А теперь Витька лежал перед ним, заросший щетиной, пропахший пороховой гарью, в такой чужой форме... Враг?! Это было невыносимо, это было жутко, это отнимало последние силы хоть во что-то еще верить...
- Витька, как же так? Почему ты среди красных? Ты же присягу давал!
- Той власти, которой присягал, уже нет, Серега. Сейчас власть народная!
- Народная, говоришь, - Сергей пристально посмотрел на друга, - а что стране дала эта самая народная власть? Нищету, разруху, голод! Брат идет на брата! Отец на сына, сын на отца! Везде только смерть и разруха! Народная власть тащит Россию к гибели! Но - к черту власть! Как ты, кадровый боевой офицер, переступил через все, во что верил, как смог предать?
- После Стохода, Серега, после бессмысленного уничтожения гвардии во славу императору и в интересах иностранных держав! Там, Серега, нас бросили с голой жопой на конницу. За веру, царя и Отечество. Знали, что помрем. И конницу не остановим. У нас патронов меньше было, чем стволов... И все равно бросили. Капусту крупнее шинкуют под закваску, чем нас тогда порубили. Сам не знаю, как жив остался - видать, за убитого приняли, когда я пулю поймал.. Эх, пулька, пулька! Что ж ты меня тогда на тот свет-то не забрала? Так на кой мне, Серега, такое Отечество? В гробу я видал эту присягу! Мне хоть с чертом, лишь бы не вот так! Еще тогда, в санитарном поезде, я понял: что-то нужно менять! Не выдержит страна такой власти! Как только из госпиталя выписали - я сразу к марксистам-ленинистам и подался. Боевой кадровый офицер - это находка для строящейся с нуля армии. Сегодня, не поднимись ваш батальон в штыковую, мы бы вас смяли.
Некоторое время в комнате царила тишина, нарушаемая лишь тяжелым дыханием раненого.
- В любом случае, на какой бы стороне я ни был, для меня ты всегда останешься другом, Сергей, - Виктору удалось немного приподняться, - на помощь друга, а не на помощь офицера белой армии я рассчитываю.

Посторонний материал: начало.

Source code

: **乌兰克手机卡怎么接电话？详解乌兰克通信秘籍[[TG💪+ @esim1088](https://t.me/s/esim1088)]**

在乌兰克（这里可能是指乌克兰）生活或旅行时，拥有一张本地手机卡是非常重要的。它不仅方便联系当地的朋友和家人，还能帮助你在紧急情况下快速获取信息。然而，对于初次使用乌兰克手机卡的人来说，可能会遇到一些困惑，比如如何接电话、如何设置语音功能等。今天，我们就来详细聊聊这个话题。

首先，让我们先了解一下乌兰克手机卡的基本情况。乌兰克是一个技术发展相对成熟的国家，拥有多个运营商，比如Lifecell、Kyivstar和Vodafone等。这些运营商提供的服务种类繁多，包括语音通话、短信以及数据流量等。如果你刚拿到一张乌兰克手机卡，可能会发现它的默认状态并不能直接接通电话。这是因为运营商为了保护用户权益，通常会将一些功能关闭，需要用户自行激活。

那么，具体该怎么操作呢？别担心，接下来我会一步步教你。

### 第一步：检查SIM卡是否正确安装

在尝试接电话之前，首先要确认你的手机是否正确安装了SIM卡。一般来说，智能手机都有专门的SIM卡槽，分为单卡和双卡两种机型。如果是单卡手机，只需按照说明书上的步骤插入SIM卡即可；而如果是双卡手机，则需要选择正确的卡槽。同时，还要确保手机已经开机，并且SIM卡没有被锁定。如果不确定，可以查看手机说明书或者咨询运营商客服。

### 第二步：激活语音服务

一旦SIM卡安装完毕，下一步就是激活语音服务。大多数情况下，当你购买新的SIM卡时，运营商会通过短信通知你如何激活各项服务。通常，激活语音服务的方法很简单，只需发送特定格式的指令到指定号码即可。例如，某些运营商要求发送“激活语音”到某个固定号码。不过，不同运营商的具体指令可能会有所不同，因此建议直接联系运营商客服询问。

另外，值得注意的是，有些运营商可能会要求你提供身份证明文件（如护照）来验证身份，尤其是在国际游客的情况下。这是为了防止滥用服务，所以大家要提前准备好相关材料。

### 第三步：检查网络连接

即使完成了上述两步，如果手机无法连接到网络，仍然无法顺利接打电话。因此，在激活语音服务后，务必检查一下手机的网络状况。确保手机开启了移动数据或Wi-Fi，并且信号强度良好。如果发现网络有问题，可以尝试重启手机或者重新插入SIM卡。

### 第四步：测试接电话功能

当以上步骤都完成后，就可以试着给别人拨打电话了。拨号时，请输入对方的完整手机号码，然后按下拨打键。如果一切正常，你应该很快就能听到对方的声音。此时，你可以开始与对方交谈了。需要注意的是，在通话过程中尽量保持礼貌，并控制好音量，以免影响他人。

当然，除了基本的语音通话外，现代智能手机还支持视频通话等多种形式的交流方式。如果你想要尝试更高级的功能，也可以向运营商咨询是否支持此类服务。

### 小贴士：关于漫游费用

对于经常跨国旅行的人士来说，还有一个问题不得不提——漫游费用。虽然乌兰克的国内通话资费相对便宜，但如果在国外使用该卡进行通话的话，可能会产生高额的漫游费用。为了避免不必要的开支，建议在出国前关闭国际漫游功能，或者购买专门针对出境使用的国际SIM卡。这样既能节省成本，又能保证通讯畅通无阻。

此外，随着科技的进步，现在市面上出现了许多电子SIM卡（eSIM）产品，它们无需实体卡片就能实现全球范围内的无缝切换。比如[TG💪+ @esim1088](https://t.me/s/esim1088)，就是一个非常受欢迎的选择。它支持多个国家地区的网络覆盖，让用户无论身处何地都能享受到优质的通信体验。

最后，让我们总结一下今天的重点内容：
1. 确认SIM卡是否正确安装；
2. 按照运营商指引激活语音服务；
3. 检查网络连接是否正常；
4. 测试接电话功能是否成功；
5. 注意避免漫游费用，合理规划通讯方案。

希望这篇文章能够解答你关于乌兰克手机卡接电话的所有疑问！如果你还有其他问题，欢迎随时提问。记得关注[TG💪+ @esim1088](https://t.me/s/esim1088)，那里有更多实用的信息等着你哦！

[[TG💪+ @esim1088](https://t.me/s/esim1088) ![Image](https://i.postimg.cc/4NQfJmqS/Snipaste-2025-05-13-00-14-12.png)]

- Рассчитываешь на помощь? Я - офицер, я присягу давал, и, как красного офицера, сдать тебя должен куда следует, а не разговоры вести!
- Ну так давай, белая сволочь, сдай куда следует! Я пыток не боюсь! Покажу, как умирает русский офицер Рабоче-Крестьянской Красной армии! - раненый бессильно опустился на лавку.
Сергей сжал кулаки, злость и сострадание охватили душу после этих слов друга. Помочь совершить побег - это предательство той власти, которой он присягал. Да и далеко ли уйдет раненый человек холодной осенней ночью. Отдать друга, пусть и переметнувшегося на сторону врага, на растерзание палачей - тоже предательство, возможно, еще более тяжкое. А Виктора ждал спецотдел, допросы и пытки, конвойные казаки наверняка уже выехали. В сложившихся тяжелых обстоятельствах церемониться с раненым там не будут, информация нужна любой ценой.
Вот тебе, бабушка, и Юрьев день... А где-то уже скачут за Витькой конвойные. Утащат за синие моря и высокие горы, выпотрошат душеньку железом каленым, да напоследок дадут другую пульку. Которая уж не промахнется, и на тот свет утащит вмиг. Да и рад он будет пульке этой...
А он все равно видел перед собой не взрослого, небритого мужика, а вихрастого пацана, которого знал столько лет. И который тогда не сдал. Три дня потом сидеть не мог - а ведь не сдал.
А ты, штабс-капитан, сможешь сдать друга? Не за тридцать сребренников. За веру, царя, и Отечество. Сможешь?
Несколько минут в душе Сергея шла борьба между долгом и дружбой. Наконец, приняв решение, Сергей вытащил из кобуры наган. Четким, отработанным движением он выщелкнул на ладонь семь тупорылых патронов, блеснувших латунными гильзами. Один вернул обратно.
- Извини, Витя, но я давал присягу. Плохой ли, хорошей ли власти... Я - офицер... И для меня честь - не просто слово... Вот все, что я могу сделать для тебя, - Сергей положил на край стола револьвер. - Выбор за тобой.
Он надел фуражку, одернул шинель и вышел наружу.
- Как он там, ваше благородие? - полюбопытствовал часовой юнкер. - Говорит?
- Говорит, рядовой, говорит, - Сергей Владимирович достал пачку сигарет из кармана и, выбив одну, попытался вытащить ее подрагивающими пальцами.